Implement a function mergesort(L) using listify as a subroutine. Here is an example:

mergesort([3,5,1,8,9,2,1,0]) returns [0,1,1,2,3,5,8,9]

(c) Once a list has been sorted using mergesort, testing for duplicates is easy. Implement duplicates(L), which sorts the elements in L using mergesort and returns true if duplicates are present and false if not.

(d) This approach for finding duplicates is somewhat inefficient. If a duplicate appears in L, we would want the function duplicates to return false as soon as possible, even within listify or mergesort if possible. Create a function duplicates2 (and whatever helper functions you may need to write/rewrite) where duplicate checking is done wherever possible as soon as possible. As soon as a duplicate is detected, true should be immediately returned without any further processing of L.

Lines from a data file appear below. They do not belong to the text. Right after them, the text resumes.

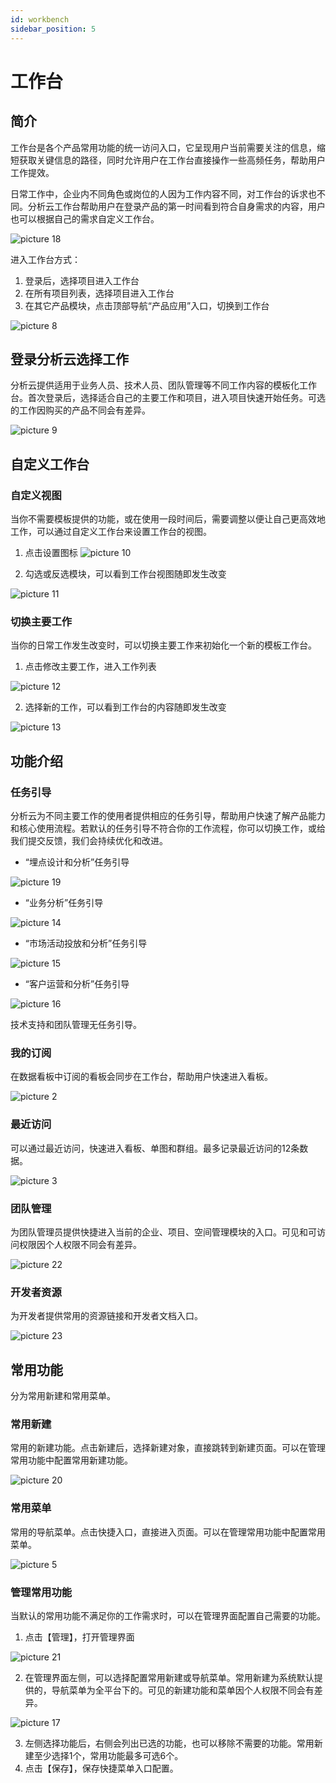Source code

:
 ```yaml
---
id: workbench
sidebar_position: 5
---
```


# 工作台

## 简介

工作台是各个产品常用功能的统一访问入口，它呈现用户当前需要关注的信息，缩短获取关键信息的路径，同时允许用户在工作台直接操作一些高频任务，帮助用户工作提效。

日常工作中，企业内不同角色或岗位的人因为工作内容不同，对工作台的诉求也不同。分析云工作台帮助用户在登录产品的第一时间看到符合自身需求的内容，用户也可以根据自己的需求自定义工作台。

![picture 18](/img/ad5367546ced873bc61357a9932ccf80ba35d043497abaca70b445bc70b0d01e_pic_1692675903239_2023-08-22.png)  

进入工作台方式：
1. 登录后，选择项目进入工作台
2. 在所有项目列表，选择项目进入工作台
3. 在其它产品模块，点击顶部导航“产品应用”入口，切换到工作台

![picture 8](/img/ddc06b4d89c3ce996cabcfa623c6da577d7734612e372ab8ba1a928caed8b87f_pic_1692674074160_2023-08-22.png)  

## 登录分析云选择工作
分析云提供适用于业务人员、技术人员、团队管理等不同工作内容的模板化工作台。首次登录后，选择适合自己的主要工作和项目，进入项目快速开始任务。可选的工作因购买的产品不同会有差异。

![picture 9](/img/f8d1c523504d96d15820ca27e720049615388d28332e1dfb2ea5e236ac4f2e6b_pic_1692674148588_2023-08-22.png)  

## 自定义工作台

### 自定义视图

当你不需要模板提供的功能，或在使用一段时间后，需要调整以便让自己更高效地工作，可以通过自定义工作台来设置工作台的视图。

1. 点击设置图标 ![picture 10](/img/abfaf3dd4ec232c1c651c1a49ee0c06790a710f337ada7243f64ad068e9881bb_%24%7Bfilename%7D_2023-08-22.png)  

2. 勾选或反选模块，可以看到工作台视图随即发生改变

![picture 11](/img/2c60e5d2dfbc01e14cf040751dc77d654fe64bd2dc265189101fe79c6a6aaa5b_pic_1692674256483_2023-08-22.png)  

### 切换主要工作

当你的日常工作发生改变时，可以切换主要工作来初始化一个新的模板工作台。

1. 点击修改主要工作，进入工作列表

![picture 12](/img/95a63dd467b4ed87b9a2f17b3cfdf25ef604a9775afdee474b34ecf02734744b_pic_1692674307226_2023-08-22.png)  

2. 选择新的工作，可以看到工作台的内容随即发生改变

![picture 13](/img/41e05daa63270671f930a69a557be988b5f44d2981e2ff11a5a3c2f80db5cdab_pic_1692674643276_2023-08-22.png)  

## 功能介绍

### 任务引导

分析云为不同主要工作的使用者提供相应的任务引导，帮助用户快速了解产品能力和核心使用流程。若默认的任务引导不符合你的工作流程，你可以切换工作，或给我们提交反馈，我们会持续优化和改进。

- “埋点设计和分析”任务引导

![picture 19](/img/f66e5e9be648b4ba31903229bbc177d67c676638a6f1e185f3d5e4f587e272f0_pic_1692675969119_2023-08-22.png)  

- “业务分析”任务引导

![picture 14](/img/2ed9c7a9519e26db3406cf7af02f1b0e97b38657e6f3bdde9d3d9a0373c92953_pic_1692674714012_2023-08-22.png)  

- “市场活动投放和分析”任务引导

![picture 15](/img/29576473ba697cfecf7ca84a9fc61af23a030300ae7040c91b155f8b550d2152_%24%7Bfilename%7D_2023-08-22.png)  

- “客户运营和分析”任务引导

![picture 16](/img/3d9621d67859ac90d65d72c1771336055d0f473f4cb3e4120bd9fd2e83fbd140_pic_1692674774908_2023-08-22.png)  

技术支持和团队管理无任务引导。

### 我的订阅

在数据看板中订阅的看板会同步在工作台，帮助用户快速进入看板。

![picture 2](/img/cdb207a564f43255dbad77e5799bf9f382a8fdaeb22c07d35b253753ec87c6e5_pic_1691030782113_2023-08-03.png)  

### 最近访问

可以通过最近访问，快速进入看板、单图和群组。最多记录最近访问的12条数据。

![picture 3](/img/d59349b1fb756a7c6b555171180ad49219f9e9d7b0911e5905f9448f80d59ae1_pic_1691030840601_2023-08-03.png)  

### 团队管理

为团队管理员提供快捷进入当前的企业、项目、空间管理模块的入口。可见和可访问权限因个人权限不同会有差异。

![picture 22](/img/fbebaa9976c5ec434f81eefd3d037af139d21753d140fc9bbb50c2312461f10b_pic_1692677094220_2023-08-22.png)  

### 开发者资源

为开发者提供常用的资源链接和开发者文档入口。

![picture 23](/img/0d5e50972bb7c4c768c295bc352551c3a082cd520d705c65d48aac86822493db_pic_1692677127204_2023-08-22.png)  

## 常用功能

分为常用新建和常用菜单。

### 常用新建

常用的新建功能。点击新建后，选择新建对象，直接跳转到新建页面。可以在管理常用功能中配置常用新建功能。

![picture 20](/img/9706ff0fbae76ce9988df3dd8b8eb7632715a1f4f24b8f559f9e6219e8f9d999_pic_1692676032559_2023-08-22.png)  

### 常用菜单

常用的导航菜单。点击快捷入口，直接进入页面。可以在管理常用功能中配置常用菜单。

![picture 5](/img/b97526bd764323851b929d108f53631ae0a85b6ca373c8d47f7320b0665e7802_pic_1691031062229_2023-08-03.png)  

### 管理常用功能

当默认的常用功能不满足你的工作需求时，可以在管理界面配置自己需要的功能。

1. 点击【管理】，打开管理界面

![picture 21](/img/d5fad12635e2991b734f028b8e6980a333580bb3c814280651c1e549b5f0cea6_pic_1692676058787_2023-08-22.png)  

2. 在管理界面左侧，可以选择配置常用新建或导航菜单。常用新建为系统默认提供的，导航菜单为全平台下的。可见的新建功能和菜单因个人权限不同会有差异。

![picture 17](/img/90f2231b2aba2e94e29fb8e2c35c872fd8fc8304da961dfca15e29ea597db3a7_pic_1692675064894_2023-08-22.png)  

3. 左侧选择功能后，右侧会列出已选的功能，也可以移除不需要的功能。常用新建至少选择1个，常用功能最多可选6个。
4. 点击【保存】，保存快捷菜单入口配置。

Note that you should not check for duplicates after the sort is done. Duplicate checking should be integral to your implementation of listify and the merge component of your merge sort. You should use SMLofNJ.Cont.callcc and SMLofNJ.Cont.throw to implement the exception mechanism you will need to return true, if you find a duplicate value.

I am indebted to Charles Fischer at University of Wisconsin-Madison for creating these wonderful problems.